Magritte dans ses tableaux inscrit des mots qui n'ont rien avoir avec ce qu'on voit autour, ou fait disparaître les objets pour laisser de simples mots. Le célèbre tableau qui ouvre et ferme l'exposition, sur lequel les mots "Ceci n'est pas une pipe" s'inscrivent sous une image de pipe a pour titre "La trahison des images" : on a affaire non à une pipe mais à l'image d'une pipe.

Au sujet des mots encore, Didier Ottinger attire l'attention sur les différentes lectures de l'œuvre de Magritte et sur une exposition organisée à la galerie Sidney Janis à New York, en 1954, où on ne voyait que des tableaux de mots, comme dans cette salle du Centre Pompidou. "En France, on continue à restreindre l'œuvre de Magritte à sa production surréaliste. Les Américains ont une vision un peu différente", du fait de cette exposition.
 
Car elle va "frapper deux générations d'artistes. D'abord ceux de la génération pop." Andy Warhol, Jasper Johns ou Robert Rauschenberg l'ont vue et achèteront quand ils le pourront des tableaux de Magritte qu'on peut voir ici. "Ils reconnaissent en Magritte quelqu'un qui annonce l'esthétique qui est la leur, c'est-à-dire qui sait jouer, combiner et agencer des images, y compris celles de la communication ou de la publicité." Magritte a aussi eu une influence sur l'art conceptuel, pourtant très loin du surréalisme.
René Magritte, "Le Double Secret", 1927, Centre Pompidou, Musée national d'art moderne, Paris, achat 1980

René Magritte, "Le Double Secret", 1927, Centre Pompidou, Musée national d'art moderne, Paris, achat 1980

© Coll. Centre Pompidou, Musée national d’art moderne / Photo : Georges Meguerditchian © ADAGP, Paris 2016

Une peinture liée au désir 

Profils, ombres, silhouettes et figures voilées, autres éléments fréquents chez Magritte sont regroupés autour du récit de l'origine de la peinture chez Pline l'Ancien. Selon l'écrivain romain elle a été inventée par une jeune femme dont le bien-aimé va partir à la guerre : pour conserver son image, elle suit le pourtour de son ombre éclairée par une lanterne. Une histoire racontée en peinture par Jean-Baptiste Regnault au XVIIIe siècle.
 
"Ça nous met dans une perspective qui est celle d'une peinture liée au désir, à l'érotisme, à l'amour. Quelque chose qui est important pour Magritte", souligne le commissaire.

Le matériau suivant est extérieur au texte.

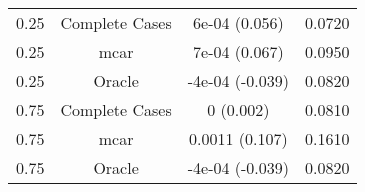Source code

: \begin{table}[ht]
\centering
\begin{tabular}{cccc}
  \hline
  \hline
0.25 & Complete Cases & 6e-04 (0.056) & 0.0720 \\ 
  0.25 & mcar & 7e-04 (0.067) & 0.0950 \\ 
  0.25 & Oracle & -4e-04 (-0.039) & 0.0820 \\ 
  0.75 & Complete Cases & 0 (0.002) & 0.0810 \\ 
  0.75 & mcar & 0.0011 (0.107) & 0.1610 \\ 
  0.75 & Oracle & -4e-04 (-0.039) & 0.0820 \\ 
   \hline
\end{tabular}
\end{table}

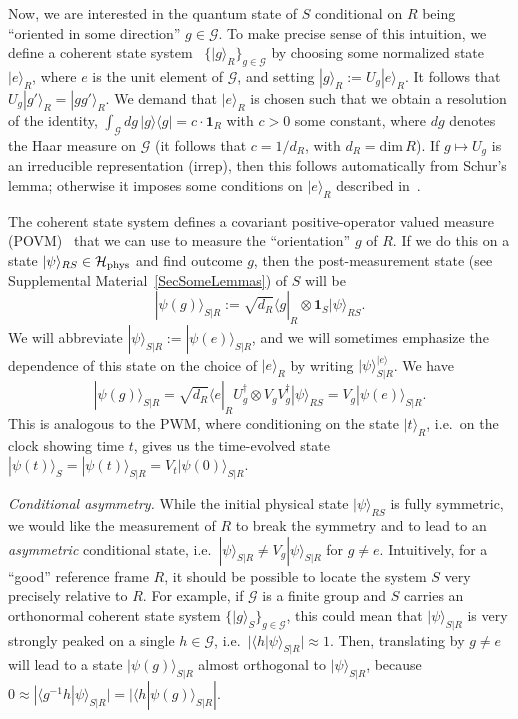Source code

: \documentclass[aps,10pt,twocolumn,showpacs,pra,citeautoscript,amsmath,amssymb,floatfix,superscriptaddress]{revtex4-1}
\def\dim{{\mathrm{dim}}}
\newcommand{\cg}{\mathcal G}
\begin{document}
Now, we are interested in the quantum state of $S$ conditional on $R$ being ``oriented in some direction'' $g\in\mathcal{G}$. To make precise sense of this intuition, we define a coherent state system~\cite{Perelomov,DGHLM21} $\{|g\rangle_R\}_{g\in\mathcal{G}}$ by choosing some normalized state $|e\rangle_R$, where $e$ is the unit element of $\mathcal{G}$, and setting $|g\rangle_R:=U_g |e\rangle_R$. It follows that $U_g |g'\rangle_R = |gg'\rangle_R$. We demand that $|e\rangle_R$ is chosen such that we obtain a resolution of the identity, $\int_{\mathcal{G}}dg\,|g\rangle\langle g|=c\cdot\mathbf{1}_R$ with $c>0$ some constant, where $dg$ denotes the Haar measure on $\mathcal{G}$ (it follows that $c=1/d_R$, with $d_R=\dim\, R$). If $g\mapsto U_g$ is an irreducible representation (irrep), then this follows automatically from Schur's lemma; otherwise it imposes some conditions on $|e\rangle_R$ described in~\cite{DGHLM21}.

The coherent state system defines a covariant positive-operator valued measure (POVM)~\cite{Holevo,Busch,BRWS} that we can use to measure the ``orientation'' $g$ of $R$. If we do this on a state $|\psi\rangle_{RS}\in\mathcal{H}_{\rm phys}$ and find outcome $g$, then the post-measurement state (see Supplemental Material~\ref{SecSomeLemmas}) of $S$ will be
\begin{equation}
   |\psi(g)\rangle_{S|R}:=\sqrt{d_R}\langle g|_R\otimes\mathbf{1}_S |\psi\rangle_{RS}.
   \label{eqConditional}
\end{equation}
We will abbreviate $|\psi\rangle_{S|R}:=|\psi(e)\rangle_{S|R}$, and we will sometimes emphasize the dependence of this state on the choice of $|e\rangle_R$ by writing $|\psi\rangle_{S|R}^{|e\rangle}$. We have~\cite{DGHLM21}
\[
   |\psi(g)\rangle_{S|R}=\sqrt{d_R} \langle e|_R U_g^\dagger\otimes V_g V_g^\dagger |\psi\rangle_{RS}=V_g |\psi(e)\rangle_{S|R}.
\]
This is analogous to the PWM, where conditioning on the state $|t\rangle_R$, i.e.\ on the clock showing time $t$, gives us the time-evolved state $|\psi(t)\rangle_S=|\psi(t)\rangle_{S|R}=V_t |\psi(0)\rangle_{S|R}$.

\emph{Conditional asymmetry.} While the initial physical state $|\psi\rangle_{RS}$ is fully symmetric, we would like the measurement of $R$ to break the symmetry and to lead to an \emph{asymmetric} conditional state, i.e.\ $|\psi\rangle_{S|R} \neq V_g |\psi\rangle_{S|R}$ for $g\neq e$. Intuitively, for a ``good'' reference frame $R$, it should be possible to locate the system $S$ very precisely relative to $R$. For example, if $\mathcal{G}$ is a finite group and $S$ carries an orthonormal coherent state system $\{|g\rangle_S\}_{g\in\mathcal{G}}$, this could mean that $|\psi\rangle_{S|R}$ is very strongly peaked on a single $h\in\cg$, i.e.\ $|\langle h|\psi\rangle_{S|R}|\approx 1$. Then, translating by $g\neq e$ will lead to a state $|\psi(g)\rangle_{S|R}$ almost orthogonal to $|\psi\rangle_{S|R}$, because $0\approx |\langle g^{-1}h|\psi\rangle_{S|R}|=|\langle h|\psi(g)\rangle_{S|R}|$.
\end{document}
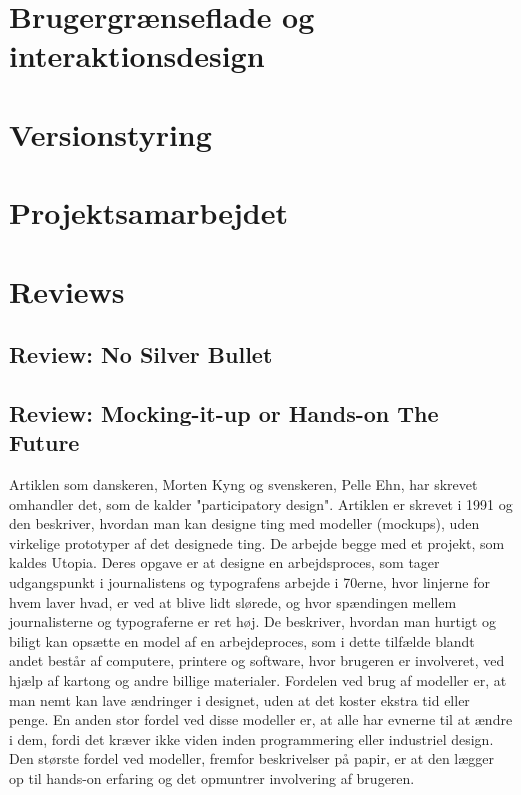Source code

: \documentclass[a4paper,12pt]{article}
\begin{document}
\section{Brugergrænseflade og interaktionsdesign}

\section{Versionstyring}

\section{Projektsamarbejdet}

\section{Reviews}
\subsection{Review: No Silver Bullet}
\subsection{Review: Mocking-it-up or Hands-on The Future}
Artiklen som danskeren, Morten Kyng og svenskeren, Pelle Ehn, har skrevet omhandler det, som de kalder "participatory design". Artiklen er skrevet i 1991 og den beskriver, hvordan man kan designe ting med modeller (mockups), uden virkelige prototyper af det designede ting. De arbejde begge med et projekt, som kaldes Utopia. Deres opgave er at designe en arbejdsproces, som tager udgangspunkt i journalistens og typografens arbejde i 70erne, hvor linjerne for hvem laver hvad, er ved at blive lidt slørede, og hvor spændingen mellem journalisterne og typograferne er ret høj. De beskriver, hvordan man hurtigt og biligt kan opsætte en model af en arbejdeproces, som i dette tilfælde blandt andet består af computere, printere og software, hvor brugeren er involveret, ved hjælp af kartong og andre billige materialer. Fordelen ved brug af modeller er, at man nemt kan lave ændringer i designet, uden at det koster ekstra tid eller penge. En anden stor fordel ved disse modeller er, at alle har evnerne til at ændre i dem, fordi det kræver ikke viden inden programmering eller industriel design. Den største fordel ved modeller, fremfor beskrivelser på papir, er at den lægger op til hands-on erfaring og det opmuntrer involvering af brugeren.
\end{document}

Autre mythe fondateur, l'allégorie de la caverne de Platon où des prisonniers ne voient jamais que des ombres projetées sur les parois de la grotte où ils sont enchaînés. Ces images proviennent de marionnettes à l'extérieur, éclairées par une lampe, et les prisonniers les prennent pour la réalité.
René Magritte, "La Condition humaine", 1935, Norfolk Museums Service

René Magritte, "La Condition humaine", 1935, Norfolk Museums Service

© Adagp, Paris 2016

La caverne de Platon et la condamnation philosophique des images

Ce mythe est à l'origine de la condamnation philosophique des images. Magritte le connaît (il y fait directement allusion dans certains de ses tableaux) et il y répond avec des œuvres qui reprennent des éléments comme la grotte, les flammes, les ombres, retournant souvent le point de vue vers l'extérieur.
 
Les rideaux, autre élément souvent présent chez Magritte, font allusion à la concurrence entre deux peintres de l'Antiquité rivalisant de virtuosité. Utilisés aussi par les peintres hollandais pour prendre une distance ironique avec l'illusion produite par la perfection de leur technique, les rideaux permettent à Magritte de confesser le côté factice du réalisme de son art.
 
Enfin, Magritte fragmente souvent les corps en éléments qu'il assemble, qu'il emboite ("La Folie des grandeurs" en peinture puis en bronze), qu'il superpose dans de petits tableaux ("L'évidence éternelle", 1948). Un aspect que l'exposition rapproche d'un récit de Cicéron sur le peintre Zeuxis qui assemble des parties de différentes femmes pour atteindre la beauté absolue : cet épisode sert une réflexion sur la beauté et le processus créatif.